もう一度〜あなたしか見えない〜
「あなた!」


夫がいる、帰って来てくれたんだ。私はリビングへ走った。そして、そこには確かに・・・。


「お帰り。」


いつものように笑顔で私を迎えてくれる夫の姿が。私は夢中で夫の胸に飛び込んでいた。


「お帰りなさい。」


そう言った私を、夫は確かに1度、しっかり抱きしめてくれた。だけど、すぐに私の身体は、夫の手によって、夫の身体から引き離される。その夫の行動に、私はハッと我に返る。

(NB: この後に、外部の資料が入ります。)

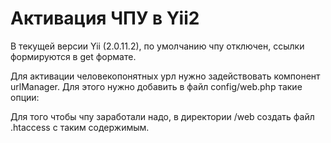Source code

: # Активация ЧПУ в Yii2

В текущей версии Yii (2.0.11.2), по умолчанию чпу отключен, ссылки формируются в get формате.

Для активации человекопонятных урл нужно задействовать компонент urlManager. Для этого нужно добавить в файл config/web.php такие опции:

Для того чтобы чпу заработали надо, в директории /web создать файл .htaccess с таким содержимым.
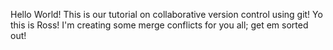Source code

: Hello World! This is our tutorial on collaborative version control using git!
Yo this is Ross! I'm creating some merge conflicts for you all; get em sorted out!
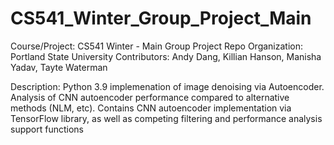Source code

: # CS541_Winter_Group_Project_Main
 Course/Project: 	CS541 Winter - Main Group Project Repo
 Organization:		Portland State University
 Contributors:		Andy Dang, Killian Hanson, Manisha Yadav, Tayte Waterman 
 
 Description:
 Python 3.9 implemenation of image denoising via Autoencoder. Analysis of CNN autoencoder
 performance compared to alternative methods (NLM, etc). Contains CNN autoencoder implementation
 via TensorFlow library, as well as competing filtering and performance analysis support
 functions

「すまない。どうしても必要な物が出来てしまって、留守中に入り込んでしまった。」


「なんでそんなことを言うの?ここはあなたの家じゃない。」


そう訴える私の言葉には、取り合わず、夫は続ける。


「すぐに帰るつもりだったんだが、弁護士さんから連絡が来て、それで、今まで待たせてもらった。もう1度、僕と話したい、それが君からの離婚の条件と聞いたから。」


その言葉は私に冷酷な現実を突きつけた。夫の気持ちは、全く変わっていないのだと・・・。


「とりあえず座ろう。コ-ヒ-でも入れて来るよ。」


「ううん、私が入れるから、あなたは座ってて。」


「いや、僕が入れるよ。ずっとそうやって、君に甘えてきてしまったんだから。」


そう言うと、夫はキッチンに入って行く。結婚以来、家事は私がほぼ一手に引き受けて来た。共稼ぎで、今時それはありえないと、友人や会社の同僚にも言われたけど、私はそれを特に不満に思ったことなんてなかった。


「ありがとう。」


どんな時でも、夫はその一言を忘れなかったし、週末の休みには、不器用ながら、一緒に家事に取り組んでくれることもあった。


だけど、夫は私がそういう不満をいろいろため込んで、不倫に走ったと思っているようだった。


やがて、夫が慣れない手付きで、私の前にコ-ヒ-を置いた時、私の胸はギュッと痛んだ。